Whatever you do though, avoid the reality trap. That has been the Greek approach and look where it is getting them. They have tried to solve what could be deemed an imaginary problem with real solutions. And they are no further along than they ever were.

Friday, November 9, 2012

Bargainer Barack

The education of  a President. With the debate over the so-called fiscal cliff looming it would do Obama much good to visit Turkey right now. Why? To get practice in haggling. A few hours in the bazaar over there will hone his skills. Obama has historically proven to be a terrible bargainer and negotiator. It is not advisable to take him to a garage sale with you or you are sure to wind up a chump. Lowball first, always. Then work your way back to 'the center.' Thus far Obama has done it the other way around and it is embarrassing for a politician at his level.

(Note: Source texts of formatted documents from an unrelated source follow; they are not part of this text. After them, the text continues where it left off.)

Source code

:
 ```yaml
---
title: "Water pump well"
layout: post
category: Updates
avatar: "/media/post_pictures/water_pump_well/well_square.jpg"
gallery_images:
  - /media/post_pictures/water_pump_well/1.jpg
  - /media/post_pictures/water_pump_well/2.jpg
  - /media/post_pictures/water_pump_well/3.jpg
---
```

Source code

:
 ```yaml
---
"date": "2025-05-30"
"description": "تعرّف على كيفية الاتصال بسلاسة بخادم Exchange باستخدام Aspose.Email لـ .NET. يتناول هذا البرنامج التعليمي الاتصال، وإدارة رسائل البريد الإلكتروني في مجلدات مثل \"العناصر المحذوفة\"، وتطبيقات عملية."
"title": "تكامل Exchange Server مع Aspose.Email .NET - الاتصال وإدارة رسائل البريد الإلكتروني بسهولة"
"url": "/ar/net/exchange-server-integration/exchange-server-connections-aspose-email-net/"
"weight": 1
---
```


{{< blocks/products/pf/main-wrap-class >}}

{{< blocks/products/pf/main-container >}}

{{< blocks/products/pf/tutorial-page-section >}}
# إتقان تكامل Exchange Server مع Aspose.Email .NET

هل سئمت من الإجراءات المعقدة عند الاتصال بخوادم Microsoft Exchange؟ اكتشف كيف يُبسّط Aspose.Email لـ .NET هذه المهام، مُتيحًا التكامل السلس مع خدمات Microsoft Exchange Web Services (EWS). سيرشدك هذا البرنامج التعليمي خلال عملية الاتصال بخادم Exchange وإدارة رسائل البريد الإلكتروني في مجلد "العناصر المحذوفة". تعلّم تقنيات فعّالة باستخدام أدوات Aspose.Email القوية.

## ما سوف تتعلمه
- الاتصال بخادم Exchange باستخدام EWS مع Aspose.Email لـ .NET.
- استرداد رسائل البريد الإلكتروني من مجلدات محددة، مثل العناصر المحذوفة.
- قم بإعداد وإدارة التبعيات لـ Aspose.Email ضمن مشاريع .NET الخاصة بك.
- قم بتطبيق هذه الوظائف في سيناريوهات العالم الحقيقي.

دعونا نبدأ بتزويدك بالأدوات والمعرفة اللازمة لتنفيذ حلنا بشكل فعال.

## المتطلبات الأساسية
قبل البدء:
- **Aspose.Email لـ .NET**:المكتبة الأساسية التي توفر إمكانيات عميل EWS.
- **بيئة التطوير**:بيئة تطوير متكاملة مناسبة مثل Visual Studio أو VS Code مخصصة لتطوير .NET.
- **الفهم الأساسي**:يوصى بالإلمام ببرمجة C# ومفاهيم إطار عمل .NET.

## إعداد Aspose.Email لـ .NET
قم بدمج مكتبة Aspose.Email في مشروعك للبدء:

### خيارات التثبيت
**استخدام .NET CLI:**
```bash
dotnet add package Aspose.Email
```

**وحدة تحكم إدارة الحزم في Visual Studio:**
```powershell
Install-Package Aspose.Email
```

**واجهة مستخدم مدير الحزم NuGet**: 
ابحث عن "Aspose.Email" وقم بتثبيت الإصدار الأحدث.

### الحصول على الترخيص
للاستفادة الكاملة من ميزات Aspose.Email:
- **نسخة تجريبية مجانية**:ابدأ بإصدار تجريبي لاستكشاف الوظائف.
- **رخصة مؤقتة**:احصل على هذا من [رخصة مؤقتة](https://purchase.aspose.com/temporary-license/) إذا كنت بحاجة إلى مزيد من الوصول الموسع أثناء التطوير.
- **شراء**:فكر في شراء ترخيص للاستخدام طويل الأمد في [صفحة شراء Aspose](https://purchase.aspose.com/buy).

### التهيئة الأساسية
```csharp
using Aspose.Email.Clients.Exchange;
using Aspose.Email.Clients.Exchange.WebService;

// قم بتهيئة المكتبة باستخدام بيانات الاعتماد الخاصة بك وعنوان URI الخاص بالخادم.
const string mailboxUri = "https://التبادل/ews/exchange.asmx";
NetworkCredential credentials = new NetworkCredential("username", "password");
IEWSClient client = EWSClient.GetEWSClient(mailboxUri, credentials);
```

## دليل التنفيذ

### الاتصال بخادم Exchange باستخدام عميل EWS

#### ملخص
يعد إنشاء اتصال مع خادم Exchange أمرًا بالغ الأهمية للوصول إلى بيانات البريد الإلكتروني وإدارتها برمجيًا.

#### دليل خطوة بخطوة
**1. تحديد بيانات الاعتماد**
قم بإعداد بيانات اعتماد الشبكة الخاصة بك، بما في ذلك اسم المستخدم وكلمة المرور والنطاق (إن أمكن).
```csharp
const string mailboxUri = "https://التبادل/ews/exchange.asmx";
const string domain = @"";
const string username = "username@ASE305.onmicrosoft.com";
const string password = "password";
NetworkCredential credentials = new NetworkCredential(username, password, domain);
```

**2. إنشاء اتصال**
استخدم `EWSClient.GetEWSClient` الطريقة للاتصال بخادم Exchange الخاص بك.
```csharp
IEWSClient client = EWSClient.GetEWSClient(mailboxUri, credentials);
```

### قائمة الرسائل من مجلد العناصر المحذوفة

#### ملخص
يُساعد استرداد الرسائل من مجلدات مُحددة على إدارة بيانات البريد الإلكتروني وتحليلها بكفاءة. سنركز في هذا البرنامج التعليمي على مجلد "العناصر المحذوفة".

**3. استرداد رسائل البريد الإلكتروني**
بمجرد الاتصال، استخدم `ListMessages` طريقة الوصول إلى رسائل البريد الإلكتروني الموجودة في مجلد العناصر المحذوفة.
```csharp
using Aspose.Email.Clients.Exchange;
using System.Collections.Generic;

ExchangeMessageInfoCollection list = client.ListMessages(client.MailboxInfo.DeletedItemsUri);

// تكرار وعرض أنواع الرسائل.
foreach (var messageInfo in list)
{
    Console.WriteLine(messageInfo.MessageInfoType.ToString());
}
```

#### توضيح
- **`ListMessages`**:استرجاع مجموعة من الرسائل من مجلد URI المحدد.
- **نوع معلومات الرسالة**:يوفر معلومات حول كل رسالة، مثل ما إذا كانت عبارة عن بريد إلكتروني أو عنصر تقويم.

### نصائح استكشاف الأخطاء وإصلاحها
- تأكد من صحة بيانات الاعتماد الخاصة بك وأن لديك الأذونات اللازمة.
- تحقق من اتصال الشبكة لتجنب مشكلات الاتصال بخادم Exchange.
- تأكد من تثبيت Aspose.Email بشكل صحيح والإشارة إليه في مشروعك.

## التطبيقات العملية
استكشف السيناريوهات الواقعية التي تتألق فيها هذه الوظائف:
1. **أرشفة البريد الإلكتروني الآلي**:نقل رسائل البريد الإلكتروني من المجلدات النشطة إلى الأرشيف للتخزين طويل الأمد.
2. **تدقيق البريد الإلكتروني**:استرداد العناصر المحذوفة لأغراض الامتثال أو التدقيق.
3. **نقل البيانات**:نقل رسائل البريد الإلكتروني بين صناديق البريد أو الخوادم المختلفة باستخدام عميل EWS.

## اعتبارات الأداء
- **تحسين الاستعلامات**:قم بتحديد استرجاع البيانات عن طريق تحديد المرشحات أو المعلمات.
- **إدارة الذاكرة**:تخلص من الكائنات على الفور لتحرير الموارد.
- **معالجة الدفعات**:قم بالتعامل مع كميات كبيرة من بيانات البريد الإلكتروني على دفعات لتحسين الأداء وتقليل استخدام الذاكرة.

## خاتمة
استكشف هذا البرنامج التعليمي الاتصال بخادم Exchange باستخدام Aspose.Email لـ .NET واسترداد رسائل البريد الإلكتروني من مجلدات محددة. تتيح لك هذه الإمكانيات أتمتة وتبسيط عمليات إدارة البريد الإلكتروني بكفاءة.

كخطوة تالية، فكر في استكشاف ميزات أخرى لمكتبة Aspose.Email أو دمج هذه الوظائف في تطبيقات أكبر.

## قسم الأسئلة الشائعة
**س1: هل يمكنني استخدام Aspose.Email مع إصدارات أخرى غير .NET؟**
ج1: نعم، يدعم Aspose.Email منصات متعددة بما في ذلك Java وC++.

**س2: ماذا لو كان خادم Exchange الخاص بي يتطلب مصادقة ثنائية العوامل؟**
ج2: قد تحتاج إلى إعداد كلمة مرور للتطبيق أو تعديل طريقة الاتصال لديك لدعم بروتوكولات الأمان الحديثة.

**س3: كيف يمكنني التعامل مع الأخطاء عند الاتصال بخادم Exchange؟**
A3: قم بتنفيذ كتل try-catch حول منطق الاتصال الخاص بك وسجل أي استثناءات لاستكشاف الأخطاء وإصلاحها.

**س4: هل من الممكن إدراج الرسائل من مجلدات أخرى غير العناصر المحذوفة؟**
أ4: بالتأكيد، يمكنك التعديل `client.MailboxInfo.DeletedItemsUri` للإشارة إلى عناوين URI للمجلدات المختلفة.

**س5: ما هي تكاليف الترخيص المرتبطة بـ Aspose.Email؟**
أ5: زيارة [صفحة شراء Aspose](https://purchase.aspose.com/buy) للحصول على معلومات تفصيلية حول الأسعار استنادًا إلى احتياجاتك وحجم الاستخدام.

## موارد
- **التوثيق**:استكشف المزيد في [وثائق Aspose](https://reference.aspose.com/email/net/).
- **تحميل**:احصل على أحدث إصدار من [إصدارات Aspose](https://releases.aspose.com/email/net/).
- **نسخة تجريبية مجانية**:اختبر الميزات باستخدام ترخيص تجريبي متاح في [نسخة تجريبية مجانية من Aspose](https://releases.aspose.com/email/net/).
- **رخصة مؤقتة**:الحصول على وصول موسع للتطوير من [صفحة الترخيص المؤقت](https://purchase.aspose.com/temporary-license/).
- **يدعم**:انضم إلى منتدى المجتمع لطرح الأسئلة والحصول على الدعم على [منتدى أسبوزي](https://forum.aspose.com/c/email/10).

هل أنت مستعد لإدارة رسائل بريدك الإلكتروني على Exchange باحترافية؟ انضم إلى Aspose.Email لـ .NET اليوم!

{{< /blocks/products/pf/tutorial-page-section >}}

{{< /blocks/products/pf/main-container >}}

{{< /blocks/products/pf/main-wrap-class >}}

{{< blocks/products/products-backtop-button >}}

Wednesday, November 7, 2012

what's next?

More of the same...more debt drama (and not just in Europe and Japan!). Debt is one of those imaginary problems that politicians today love to solve. Because you can do so much with the 'problem.' Kick it down the road, austerity, or something in-between.

Now let's see Obama's true colors

Second term. No reason not to be authentic.
The education of a president. Today,Obama won. But did his supporters? Classic political maxim is to help friends and hurt enemies. But will we continue to see the middle of the road O and O the terrible bargainer? O's acceptance speech was not a good sign...sounded like talking points from the other side.

Also who will O hire? That's another signal. Since O has no friends of his own to hire (evidence? look who he hired last time), he will pick based upon his priorities.